You might end up wishing you hadn’t read this column, but doing so will prepare you for some of the most important work that you can do as a client-centered occupational therapist.
It’s about a topic that all too often gets swept under the rug. It’s a preventable public health issue, one that polite people do not like to discuss, and that even seasoned healthcare professionals find too disturbing to contemplate, sometimes blinding us to that which is before our very eyes. What is it?
Here’s a hint: The Report of the 2012 National Survey on Abuse of People with Disabilities was released in early September. The online survey, conducted by a team led by Nora Balderain, PhD; Jim Stream, and Thomas F. Coleman was completed by more than 7,200 people who identified as members or close associates of members of the disabled community.
While you may be prepared to hear that the news is bad, you will almost surely be alarmed to read just how bad. Here are a few key findings:
• More than 70% of all respondents with disabilities reported having been victims of abuse, including verbal-emotional abuse, physical harm, sexual violation or financial exploitation.
• Groups reporting abuse included those who identified themselves as having: mental health conditions (75%), speech impairment (67%), autism (66.5%), intellectual or developmental disability (62.5%) and mobility impairment (55%).
• The vast majority of those who had experienced abuse had been victimized multiple times.
• Most often, incidents of abuse went unreported to state agencies and unaddressed.
• Most of the people who were abused received no counseling.
• On a brighter note: 83% of those who did receive such counseling found it to be helpful.
Why does this problem exist? The formula for increased risk of abuse is simple:
1. Imbalance of power between one person and another/others
2. Vulnerability due to inability to move, speak out, care for oneself, belong or resist
This formula describes almost every patient, client or student treated by an OT, especially those who reside or operate within closed settings where only a few people interact or observe day-to-day activities. It describes most residential institutions, day cares, classrooms and family homes. I am not saying that every client is the victim of abuse, but I’d point out most clients are at risk by virtue of their dependency and vulnerability.
So where does this leave us as therapists? Our professional code of ethics is clear on this matter, as are most states’ laws. We must gather our wits and courage to stand up for what is right and in the best interests of our clients. We are each powerfully positioned to prevent, or identify and intervene to stop abuse of all sorts. So let’s step to the plate.
Here is an action plan:
• Reduce isolation by promoting teamwork and open-door policies in care contexts.
• Look for signs of potential abuse, and ask your clients and reliable associates questions to find out whether there could be problems.
• Believe your client if he or she reports abuse, bullying, neglect or exploitation.
• Document your findings and share them with your team leader.
• Report concerns about possible abuse, neglect, exploitation or bullying to appropriate state or county authorities.
• Above all, educate yourself and other care providers about this difficult, all-too-common problem, and talk about it openly and often. The longer we all avoid it, the more it festers and grows. It’s time to look at this painful reality and deal with it directly, compassionately and assertively.

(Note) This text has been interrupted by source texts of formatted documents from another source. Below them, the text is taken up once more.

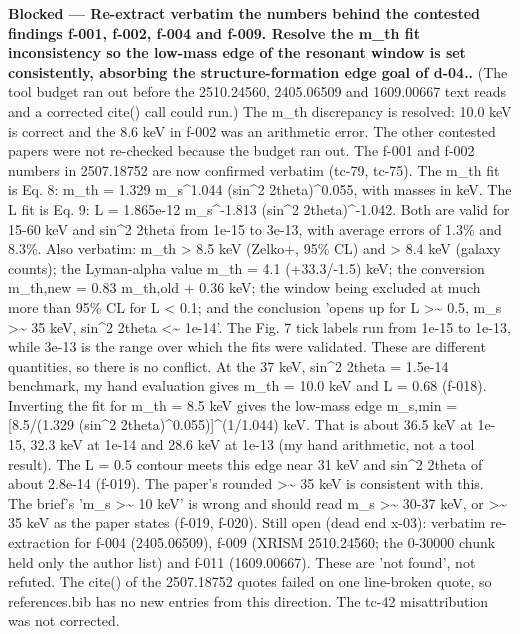 \documentclass[11pt,a4paper]{article}
\begin{document}
\textbf{Blocked --- Re-extract verbatim the numbers behind the contested findings f-001, f-002, f-004 and f-009. Resolve the m\_th fit inconsistency so the low-mass edge of the resonant window is set consistently, absorbing the structure-formation edge goal of d-04..} (The tool budget ran out before the 2510.24560, 2405.06509 and 1609.00667 text reads and a corrected cite() call could run.) The m\_th discrepancy is resolved: 10.0 keV is correct and the 8.6 keV in f-002 was an arithmetic error. The other contested papers were not re-checked because the budget ran out. The f-001 and f-002 numbers in 2507.18752 are now confirmed verbatim (tc-79, tc-75). The m\_th fit is Eq. 8: m\_th = 1.329 m\_s\textasciicircum{}1.044 (sin\textasciicircum{}2 2theta)\textasciicircum{}0.055, with masses in keV. The L fit is Eq. 9: L = 1.865e-12 m\_s\textasciicircum{}-1.813 (sin\textasciicircum{}2 2theta)\textasciicircum{}-1.042. Both are valid for 15-60 keV and sin\textasciicircum{}2 2theta from 1e-15 to 3e-13, with average errors of 1.3\% and 8.3\%. Also verbatim: m\_th \textgreater{} 8.5 keV (Zelko+, 95\% CL) and \textgreater{} 8.4 keV (galaxy counts); the Lyman-alpha value m\_th = 4.1 (+33.3/-1.5) keV; the conversion m\_th,new = 0.83 m\_th,old + 0.36 keV; the window being excluded at much more than 95\% CL for L \textless{} 0.1; and the conclusion 'opens up for L \textgreater{}\textasciitilde{} 0.5, m\_s \textgreater{}\textasciitilde{} 35 keV, sin\textasciicircum{}2 2theta \textless{}\textasciitilde{} 1e-14'. The Fig. 7 tick labels run from 1e-15 to 1e-13, while 3e-13 is the range over which the fits were validated. These are different quantities, so there is no conflict. At the 37 keV, sin\textasciicircum{}2 2theta = 1.5e-14 benchmark, my hand evaluation gives m\_th = 10.0 keV and L = 0.68 (f-018). Inverting the fit for m\_th = 8.5 keV gives the low-mass edge m\_s,min = [8.5/(1.329 (sin\textasciicircum{}2 2theta)\textasciicircum{}0.055)]\textasciicircum{}(1/1.044) keV. That is about 36.5 keV at 1e-15, 32.3 keV at 1e-14 and 28.6 keV at 1e-13 (my hand arithmetic, not a tool result). The L = 0.5 contour meets this edge near 31 keV and sin\textasciicircum{}2 2theta of about 2.8e-14 (f-019). The paper's rounded \textgreater{}\textasciitilde{} 35 keV is consistent with this. The brief's 'm\_s \textgreater{}\textasciitilde{} 10 keV' is wrong and should read m\_s \textgreater{}\textasciitilde{} 30-37 keV, or \textgreater{}\textasciitilde{} 35 keV as the paper states (f-019, f-020). Still open (dead end x-03): verbatim re-extraction for f-004 (2405.06509), f-009 (XRISM 2510.24560; the 0-30000 chunk held only the author list) and f-011 (1609.00667). These are 'not found', not refuted. The cite() of the 2507.18752 quotes failed on one line-broken quote, so references.bib has no new entries from this direction. The tc-42 misattribution was not corrected.
\end{document}
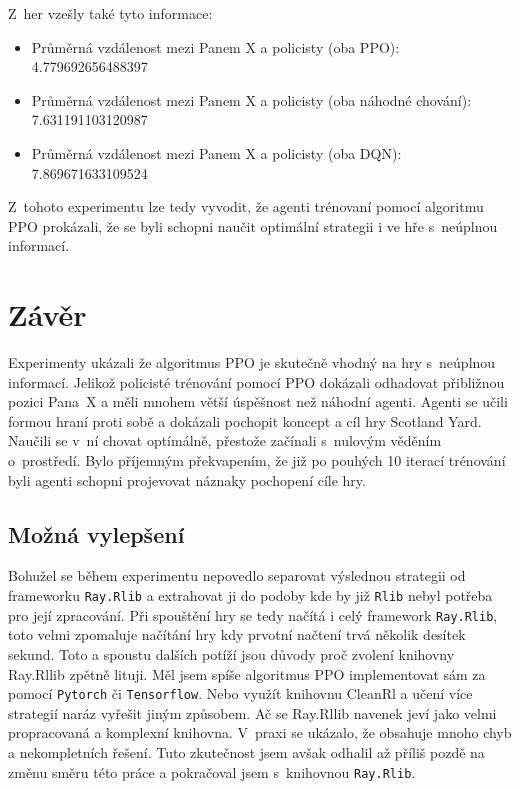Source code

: Z~her vzešly také tyto informace:
\begin{itemize}
  \item Průměrná vzdálenost mezi Panem X a policisty (oba PPO): 4.779692656488397
  \item Průměrná vzdálenost mezi Panem X a policisty (oba náhodné chování): 7.631191103120987
  \item Průměrná vzdálenost mezi Panem X a policisty (oba DQN): 7.869671633109524
\end{itemize}

Z~tohoto experimentu lze tedy vyvodit, že agenti trénovaní pomocí algoritmu PPO prokázali, že se byli schopni naučit optimální strategii i ve hře s~neúplnou informací.

\chapter{Závěr}
\label{ch:zaver}

Experimenty ukázali že algoritmus PPO je skutečně vhodný na hry s~neúplnou informací.
Jelikož policisté trénování pomocí PPO dokázali odhadovat přibližnou pozici Pana~X a měli mnohem větší úspěšnost než náhodní agenti.
Agenti se učili formou hraní proti sobě a dokázali pochopit koncept a cíl hry Scotland Yard.
Naučili se v~ní chovat optímálně, přestože začínali s~nulovým věděním o~prostředí.
Bylo příjemným překvapením, že již po pouhých 10 iterací trénování byli agenti schopni projevovat náznaky pochopení cíle hry.

\section*{Možná vylepšení}
\label{sec:mozna-vylepseni}

Bohužel se během experimentu nepovedlo separovat výslednou strategii od frameworku \texttt{Ray.Rlib} a extrahovat ji do podoby kde by již \texttt{Rlib} nebyl potřeba pro její zpracování.
Při spouštění hry se tedy načítá i celý framework \texttt{Ray.Rlib}, toto velmi zpomaluje načítání hry kdy prvotní načtení trvá několik desítek sekund.
Toto a spoustu dalších potíží jsou důvody proč zvolení knihovny Ray.Rllib zpětně lituji.
Měl jsem spíše algoritmus PPO implementovat sám za pomocí \texttt{Pytorch} či \texttt{Tensorflow}.
Nebo využít knihovnu CleanRl a učení více strategií naráz vyřešit jiným způsobem.
Ač se Ray.Rllib navenek jeví jako velmi propracovaná a komplexní knihovna.
V~praxi se ukázalo, že obsahuje mnoho chyb a nekompletních řešení.
Tuto zkutečnost jsem avšak odhalil až příliš pozdě na změnu směru této práce a pokračoval jsem s~knihovnou \texttt{Ray.Rlib}.

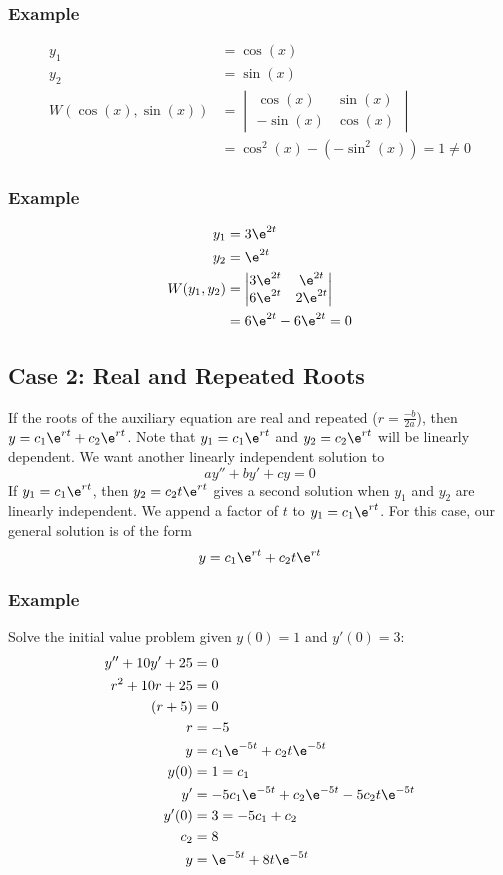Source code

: \documentclass{math}
\begin{document}
\subsubsection*{Example}
\begin{align*}
  y_1 &= \cos(x) \\
  y_2 &= \sin(x) \\
  W(\cos(x),\sin(x)) &= \begin{vmatrix}
    \cos(x) & \sin(x) \\
    -\sin(x) & \cos(x)
  \end{vmatrix} \\
  &= \cos^2(x)-(-\sin^2(x)) = 1 \ne 0
\end{align*}

\subsubsection*{Example}
\begin{align*}
  y_1 &= 3\e^{2t} \\
  y_2 &= \e^{2t} \\
  W(y_1,y_2) &= \begin{vmatrix}
    3\e^{2t} & \e^{2t} \\
    6\e^{2t} & 2\e^{2t}
  \end{vmatrix} \\
  &= 6\e^{2t}-6\e^{2t} = 0
\end{align*}

\subsection*{Case 2: Real and Repeated Roots}
If the roots of the auxiliary equation are real and repeated (\( r =
\frac{-b}{2a} \)), then \( y = c_1\e^{rt}+c_2\e^{rt} \). Note that
\( y_1 = c_1\e^{rt} \) and \( y_2 = c_2\e^{rt} \) will be linearly dependent.
We want another linearly independent solution to
\[ ay''+by'+cy = 0 \]
If \( y_1 = c_1\e^{rt} \), then \( y_2 = c_2t\e^{rt} \) gives a second solution
when \( y_1 \) and \( y_2 \) are linearly independent. We append a factor of
\( t \) to \( y_1 = c_1\e^{rt} \). For this case, our general solution is of
the form
\[ y = c_1\e^{rt}+c_2t\e^{rt} \]

\subsubsection*{Example}
Solve the initial value problem given \( y(0) = 1 \) and \( y'(0) = 3 \):
\begin{align*}
  y''+10y'+25 &= 0 \\
  r^2+10r+25 &= 0 \\
  (r+5) &= 0 \\
  r &= -5 \\
  y &= c_1\e^{-5t}+c_2t\e^{-5t} \\
  y(0) &= 1 = c_1 \\
  y' &= -5c_1\e^{-5t}+c_2\e^{-5t}-5c_2t\e^{-5t} \\
  y'(0) &= 3 = -5c_1+c_2 \\
  c_2 &= 8 \\
  y &= \e^{-5t}+8t\e^{-5t}
\end{align*}
\end{document}
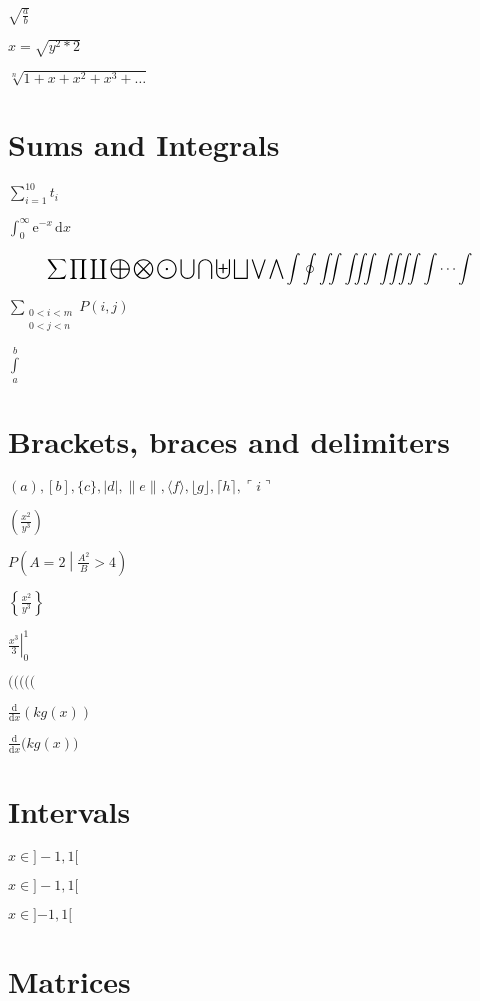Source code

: \documentclass{article}
\begin{document}
$\sqrt{\frac{a}{b}}$

\(x=\sqrt{y^2*2}\)

$\sqrt[n]{1+x+x^2+x^3+\ldots}$


\section{Sums and Integrals}

$\sum_{i=1}^{10} t_i$

$\int_0^\infty \mathrm{e}^{-x}\,\mathrm{d}x$


\begin{equation}\sum  \prod  \coprod 
\bigoplus	\bigotimes	\bigodot
\bigcup		\bigcap		\biguplus
\bigsqcup		\bigvee		\bigwedge
\int		\oint		\iint
\iiint		\iiiint		\idotsint 
\end{equation}

$\sum_{\substack{
   0<i<m \\
   0<j<n
  }}
 P(i,j)$
 
$\int\limits_a^b$
 
\section{Brackets, braces and delimiters}


$
( a ), [ b ], \{ c \}, | d |, \| e \|,
\langle f \rangle, \lfloor g \rfloor,
\lceil h \rceil, \ulcorner i \urcorner
$

$\left(\frac{x^2}{y^3}\right)$

$P\left(A=2\middle|\frac{A^2}{B}>4\right)$

$\left\{\frac{x^2}{y^3}\right\}$

$\left.\frac{x^3}{3}\right|_0^1$

$( \big( \Big( \bigg( \Bigg($

$\frac{\mathrm d}{\mathrm d x} \left( k g(x) \right)$

$\frac{\mathrm d}{\mathrm d x} \big( k g(x) \big)$

\section{Intervals}

$x \in ]-1,1[$

$x \in {]-1,1[}$

$x \in {]{-1},1[}$



\section{Matrices}
\end{document}
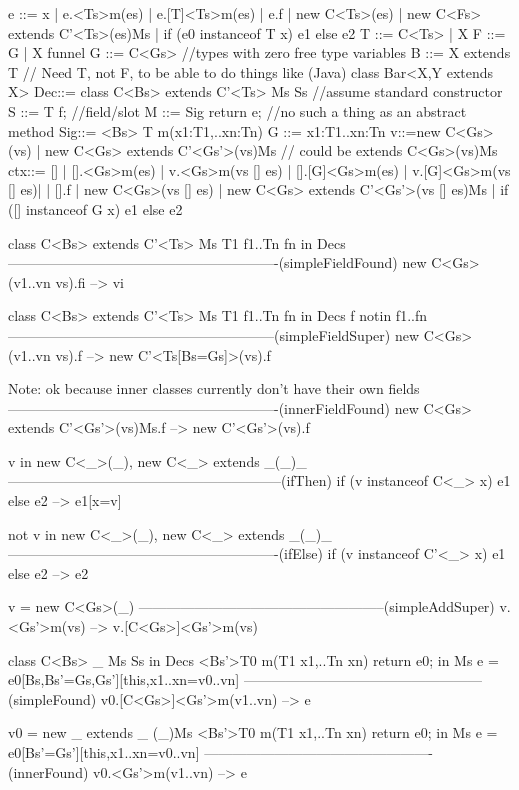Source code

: e ::= x | e.<Ts>m(es) | e.[T]<Ts>m(es) | e.f | new C<Ts>(es) 
   | new C<Fs> extends C'<Ts>(es){Ms} 
   | if (e0 instanceof T x){ e1 } else { e2 }
T ::= C<Ts> | X
F ::= G | X funnel
G ::= C<Gs> //types with zero free type variables
B ::=  X extends T
// Need T, not F, to be able to do things like (Java) class Bar<X,Y extends X> {}
Dec::= class C<Bs> extends C'<Ts>{ Ms Ss} //assume standard constructor
S ::= T f; //field/slot
M ::= Sig{ return e; }  //no such a thing as an abstract method
Sig::= <Bs> T m(x1:T1,..xn:Tn)
G ::= x1:T1..xn:Tn
v::=new C<Gs>(vs) | new C<Gs> extends C'<Gs'>(vs){Ms} // could be extends C<Gs>(vs){Ms}
ctx::= [] 
   | [].<Gs>m(es) | v.<Gs>m(vs [] es)
   | [].[G]<Gs>m(es) | v.[G]<Gs>m(vs [] es)|
   | [].f | new C<Gs>(vs [] es) 
   | new C<Gs> extends C'<Gs'>(vs [] es){Ms} 
   | if ([] instanceof G x){ e1 } else { e2 }


   class C<Bs> extends C'<Ts>{ Ms T1 f1..Tn fn} in Decs
----------------------------------------------------------(simpleFieldFound)
   new C<Gs>(v1..vn vs).fi --> vi

   class C<Bs> extends C'<Ts>{ Ms T1 f1..Tn fn} in Decs
   f notin {f1..fn}
---------------------------------------------------------(simpleFieldSuper)
   new C<Gs>(v1..vn vs).f --> new C'<Ts[Bs=Gs]>(vs).f

Note: ok because inner classes currently don't have their own fields
----------------------------------------------------------(innerFieldFound)
   new C<Gs> extends C'<Gs'>(vs){Ms}.f --> new C'<Gs'>(vs).f

  v in { new C<_>(_), new C<_> extends _(_){_} }
-----------------------------------------------------------(ifThen)
  if (v instanceof C<_> x){ e1 } else { e2 } --> e1[x=v]

  not v in { new C<_>(_), new C<_> extends _(_){_} }
----------------------------------------------------------(ifElse)
  if (v instanceof C'<_> x){ e1 } else { e2 } --> e2

   v = new C<Gs>(_)
-----------------------------------------------------(simpleAddSuper)
   v.<Gs'>m(vs) --> v.[C<Gs>]<Gs'>m(vs)

   class C<Bs> _ { Ms Ss} in Decs
   <Bs'>T0 m(T1 x1,..Tn xn){ return e0; } in Ms
   e = e0[Bs,Bs'=Gs,Gs'][this,x1..xn=v0..vn]
---------------------------------------------------(simpleFound)
   v0.[C<Gs>]<Gs'>m(v1..vn) --> e

   v0 = new _ extends _ (_){Ms}
   <Bs'>T0 m(T1 x1,..Tn xn){ return e0; } in Ms
   e = e0[Bs'=Gs'][this,x1..xn=v0..vn]
-------------------------------------------------(innerFound)
   v0.<Gs'>m(v1..vn) --> e

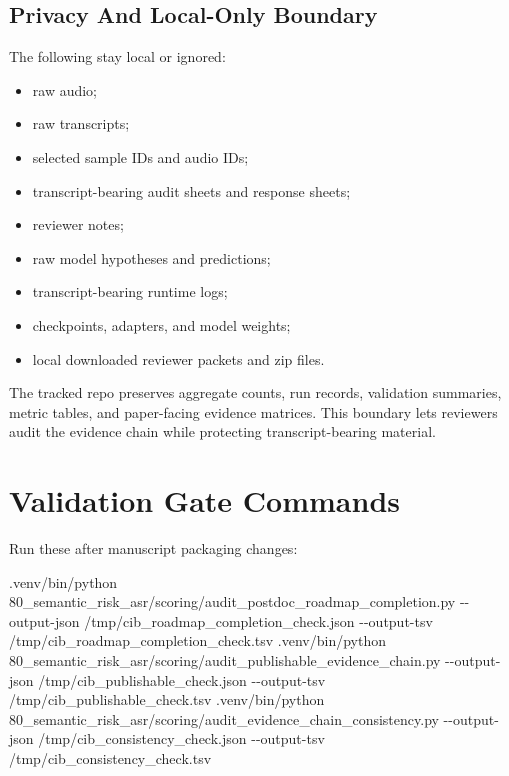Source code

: \documentclass[
]{article}
\newenvironment{Shaded}{}{}
\newcommand{\AttributeTok}[1]{\textcolor[rgb]{0.49,0.56,0.16}{#1}}
\newcommand{\ExtensionTok}[1]{#1}
\newcommand{\NormalTok}[1]{#1}
\providecommand{\tightlist}{%
  \setlength{\itemsep}{0pt}\setlength{\parskip}{0pt}}
\begin{document}
\hypertarget{privacy-and-local-only-boundary}{%
\subsection{Privacy And Local-Only
Boundary}\label{privacy-and-local-only-boundary}}

The following stay local or ignored:

\begin{itemize}
\tightlist
\item
  raw audio;
\item
  raw transcripts;
\item
  selected sample IDs and audio IDs;
\item
  transcript-bearing audit sheets and response sheets;
\item
  reviewer notes;
\item
  raw model hypotheses and predictions;
\item
  transcript-bearing runtime logs;
\item
  checkpoints, adapters, and model weights;
\item
  local downloaded reviewer packets and zip files.
\end{itemize}

The tracked repo preserves aggregate counts, run records, validation
summaries, metric tables, and paper-facing evidence matrices. This
boundary lets reviewers audit the evidence chain while protecting
transcript-bearing material.

\hypertarget{validation-gate-commands}{%
\section{Validation Gate Commands}\label{validation-gate-commands}}

Run these after manuscript packaging changes:

\begin{Shaded}
\begin{Highlighting}[]
\ExtensionTok{.venv/bin/python}\NormalTok{ 80\_semantic\_risk\_asr/scoring/audit\_postdoc\_roadmap\_completion.py }\AttributeTok{{-}{-}output{-}json}\NormalTok{ /tmp/cib\_roadmap\_completion\_check.json }\AttributeTok{{-}{-}output{-}tsv}\NormalTok{ /tmp/cib\_roadmap\_completion\_check.tsv}
\ExtensionTok{.venv/bin/python}\NormalTok{ 80\_semantic\_risk\_asr/scoring/audit\_publishable\_evidence\_chain.py }\AttributeTok{{-}{-}output{-}json}\NormalTok{ /tmp/cib\_publishable\_check.json }\AttributeTok{{-}{-}output{-}tsv}\NormalTok{ /tmp/cib\_publishable\_check.tsv}
\ExtensionTok{.venv/bin/python}\NormalTok{ 80\_semantic\_risk\_asr/scoring/audit\_evidence\_chain\_consistency.py }\AttributeTok{{-}{-}output{-}json}\NormalTok{ /tmp/cib\_consistency\_check.json }\AttributeTok{{-}{-}output{-}tsv}\NormalTok{ /tmp/cib\_consistency\_check.tsv}
\end{Highlighting}
\end{Shaded}
\end{document}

Lastly, join me in thanking and supporting the people who provide the kind of research conducted by the folks at the Disability and Abuse Project, and the many who are on the front lines, protecting and serving individuals who have suffered from abuse. They are my heroes, and I am proud to do what I can to support their efforts by volunteering as a Court Appointed Special Advocate (www.CASAforChildren.org). But that is a topic for another day, and another column.